Il y a une autre considération, dont il faut tenir compte; le vote plural existe comme on sait en Angleterre. Chez nos voisins, ce n'est pas l'homme qui vote par le fait qu'il est citoyen âgé de plus de 21 ans, mais bien la propriété qu'il possède, la profession ou le métier qu'il exerce, la résidence qu'il occupe, etc.; le suffrage n'est pas universel, bien qu'en fait, tout le monde presque, ait le droit de voter.

Il résulte de là que certaines personnes votent plusieurs fois: ce sont, on le pense bien les plus riches, les hommes qui possèdent plusieurs résidences. Cet état de choses avantage très sérieusement les conservateurs. Le gouvernement libéral, dès son arrivée au pouvoir essaya de supprimer le vote plural. Il se heurta à l'opposition irréductible de la Chambre des Lords. Le principal organe libéral, la Westminster Gazette, évalue à 600.000 le nombre de personnes votant plusieurs fois; sur ce nombre, dit-elle, les conservateurs sont dans la proportion de 2 pour 1.

Tel qu'il est, avec ses étrangetés et ses anomalies, le scrutin qui vient de finir n'a donné une majorité nette à aucun des deux partis. L'électeur britannique s'est un peu comporté comme l'âne de Buridan; placé entre deux picotins, le picotin radical et le picotin unioniste, il s'est montré incapable de choisir définitivement l'un ou l'autre. Il est donc possible, il est même probable que cette épreuve non concluante, devra être prochainement re

commencée. Ce sont les Irlandais, qu'on le veuille ou non, qui seront les arbitres du prochain Parlement anglais. M. Asquith, en battant le rappel de toutes ses forces, pourrait, à la rigueur, gouverner sans eux; mais il ne peut pas songer à gouverner contre eux; le voilà contraint de s'entendre étroitement avec M. Redmund, le leader nationaliste qui devient désormais son plus sûr appui.

Le fait qu'un Parlement britannique se trouve ainsi à la merci du groupe irlandais prouve assez les complications et l'embarras qu'entraîne pour l'Angleterre cette malheureuse question d'Irlande dont les Anglais n'ont pas pu ou n'ont pas voulu jusqu'ici faire aboutir la solution. En déniant aux Irlandais le droit de se gouverner eux-mêmes en les rivant bon gré, mal gré au Parlement de Londres, les Anglais courent le risque de voir dans certains cas ce Parlement échapper à leur propre direction. C'est la vengeance, la juste vengeance de l'Irlande; on a, il y a un siècle, détruit son Parlement; on lui refuse obstinément le Home Rule; or, par le jeu des circonstances, ces députés irlandais qui n'ont aucun droit à Dublin deviennent les maîtres de Westminster.

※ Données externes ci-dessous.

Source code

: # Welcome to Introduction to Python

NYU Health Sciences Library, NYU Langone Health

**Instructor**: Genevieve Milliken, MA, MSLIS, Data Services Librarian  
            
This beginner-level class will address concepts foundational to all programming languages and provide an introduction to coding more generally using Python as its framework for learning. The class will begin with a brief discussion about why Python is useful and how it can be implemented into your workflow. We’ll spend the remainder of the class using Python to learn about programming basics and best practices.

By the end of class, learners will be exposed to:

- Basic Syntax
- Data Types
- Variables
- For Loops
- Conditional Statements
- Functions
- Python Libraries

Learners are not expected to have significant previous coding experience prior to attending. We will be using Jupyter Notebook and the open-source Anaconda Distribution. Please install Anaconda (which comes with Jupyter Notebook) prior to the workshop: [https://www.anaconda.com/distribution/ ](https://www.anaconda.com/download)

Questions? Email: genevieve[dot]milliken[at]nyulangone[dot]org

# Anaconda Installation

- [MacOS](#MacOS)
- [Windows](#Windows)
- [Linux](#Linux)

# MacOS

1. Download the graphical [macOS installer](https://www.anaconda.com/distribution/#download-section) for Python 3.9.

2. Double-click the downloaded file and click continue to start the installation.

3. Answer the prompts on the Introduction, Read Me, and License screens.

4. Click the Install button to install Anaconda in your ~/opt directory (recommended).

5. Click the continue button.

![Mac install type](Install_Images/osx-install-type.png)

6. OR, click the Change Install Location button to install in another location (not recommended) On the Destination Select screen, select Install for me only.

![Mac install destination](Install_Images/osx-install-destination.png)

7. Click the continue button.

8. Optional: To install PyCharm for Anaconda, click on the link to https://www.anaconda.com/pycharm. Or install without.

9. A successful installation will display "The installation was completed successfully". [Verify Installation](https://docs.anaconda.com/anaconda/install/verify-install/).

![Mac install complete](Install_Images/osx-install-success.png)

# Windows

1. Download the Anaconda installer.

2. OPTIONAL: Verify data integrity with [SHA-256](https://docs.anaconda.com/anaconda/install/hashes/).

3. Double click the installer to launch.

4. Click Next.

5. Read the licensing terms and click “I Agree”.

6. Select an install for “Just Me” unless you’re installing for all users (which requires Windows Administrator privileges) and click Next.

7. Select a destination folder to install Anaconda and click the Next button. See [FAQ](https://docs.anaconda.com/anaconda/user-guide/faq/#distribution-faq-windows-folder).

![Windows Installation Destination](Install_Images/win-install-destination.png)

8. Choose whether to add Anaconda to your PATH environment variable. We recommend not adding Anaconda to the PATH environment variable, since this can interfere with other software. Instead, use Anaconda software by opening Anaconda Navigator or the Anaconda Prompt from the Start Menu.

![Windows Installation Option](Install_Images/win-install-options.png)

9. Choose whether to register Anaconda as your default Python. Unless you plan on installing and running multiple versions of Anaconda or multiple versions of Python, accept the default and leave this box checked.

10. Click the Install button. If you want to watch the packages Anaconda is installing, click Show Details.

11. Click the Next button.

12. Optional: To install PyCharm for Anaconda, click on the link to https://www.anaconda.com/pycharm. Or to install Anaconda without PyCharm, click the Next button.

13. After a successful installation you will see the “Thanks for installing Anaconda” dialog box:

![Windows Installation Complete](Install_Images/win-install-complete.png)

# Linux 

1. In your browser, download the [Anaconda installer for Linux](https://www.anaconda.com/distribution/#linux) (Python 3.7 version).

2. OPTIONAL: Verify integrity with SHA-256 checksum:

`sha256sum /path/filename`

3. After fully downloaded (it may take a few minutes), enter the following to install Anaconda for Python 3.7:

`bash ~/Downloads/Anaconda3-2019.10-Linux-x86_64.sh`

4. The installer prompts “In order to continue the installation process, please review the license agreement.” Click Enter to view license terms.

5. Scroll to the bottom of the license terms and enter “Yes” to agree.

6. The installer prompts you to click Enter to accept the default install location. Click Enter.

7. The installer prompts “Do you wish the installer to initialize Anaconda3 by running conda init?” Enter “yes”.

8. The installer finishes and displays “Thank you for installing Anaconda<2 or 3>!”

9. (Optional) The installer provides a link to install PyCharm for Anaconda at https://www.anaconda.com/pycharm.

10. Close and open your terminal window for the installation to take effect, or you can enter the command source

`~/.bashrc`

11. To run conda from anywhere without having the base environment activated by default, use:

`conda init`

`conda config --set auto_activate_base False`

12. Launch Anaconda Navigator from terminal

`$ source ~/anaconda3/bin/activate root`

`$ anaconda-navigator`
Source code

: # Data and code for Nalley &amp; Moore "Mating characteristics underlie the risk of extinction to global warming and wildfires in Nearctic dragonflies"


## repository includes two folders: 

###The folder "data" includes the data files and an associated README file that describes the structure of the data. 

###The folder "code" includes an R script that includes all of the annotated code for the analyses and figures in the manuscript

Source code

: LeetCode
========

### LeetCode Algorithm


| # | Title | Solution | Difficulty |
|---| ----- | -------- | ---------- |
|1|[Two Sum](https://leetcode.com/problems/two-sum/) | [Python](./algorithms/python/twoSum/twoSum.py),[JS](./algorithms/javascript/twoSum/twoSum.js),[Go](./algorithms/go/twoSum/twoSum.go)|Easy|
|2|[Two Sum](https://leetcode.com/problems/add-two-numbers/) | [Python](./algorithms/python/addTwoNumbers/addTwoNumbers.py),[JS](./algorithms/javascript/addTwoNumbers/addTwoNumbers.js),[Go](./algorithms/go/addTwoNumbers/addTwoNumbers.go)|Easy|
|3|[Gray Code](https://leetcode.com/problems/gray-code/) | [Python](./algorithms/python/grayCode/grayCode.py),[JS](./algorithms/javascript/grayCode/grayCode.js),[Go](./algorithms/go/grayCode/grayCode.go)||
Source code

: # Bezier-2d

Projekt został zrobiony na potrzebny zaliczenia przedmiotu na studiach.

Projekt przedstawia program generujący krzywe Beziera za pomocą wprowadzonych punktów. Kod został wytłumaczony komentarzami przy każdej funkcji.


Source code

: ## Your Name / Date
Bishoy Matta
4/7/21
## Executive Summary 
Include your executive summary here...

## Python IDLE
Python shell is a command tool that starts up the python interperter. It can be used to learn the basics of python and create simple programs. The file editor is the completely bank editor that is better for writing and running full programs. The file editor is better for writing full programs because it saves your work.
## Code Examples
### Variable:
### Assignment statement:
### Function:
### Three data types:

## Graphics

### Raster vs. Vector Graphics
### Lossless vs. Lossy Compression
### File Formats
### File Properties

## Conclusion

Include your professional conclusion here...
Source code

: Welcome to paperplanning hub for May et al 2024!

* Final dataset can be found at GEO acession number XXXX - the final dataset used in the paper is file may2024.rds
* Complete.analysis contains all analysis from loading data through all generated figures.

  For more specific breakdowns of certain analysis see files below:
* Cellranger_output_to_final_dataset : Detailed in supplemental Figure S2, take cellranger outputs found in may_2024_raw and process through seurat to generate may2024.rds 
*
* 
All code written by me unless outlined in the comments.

Il est clair, toutefois, qu'aucun des grands problèmes intéressant directement l'Angleterre ne saurait être réglé par une majorité dépendant presque uniquement des voix irlandaises. Le simple bon sens le proclame; les libéraux ne réformeront pas les Lords, grâce au concours irlandais pas plus que ce concours-là n'autoriserait les conservateurs à introduire le Tarif-Reform. La nouvelle Chambre des Communes, telle qu'elle est constituée es' incapable d'effectuer aucun de ces grands changements.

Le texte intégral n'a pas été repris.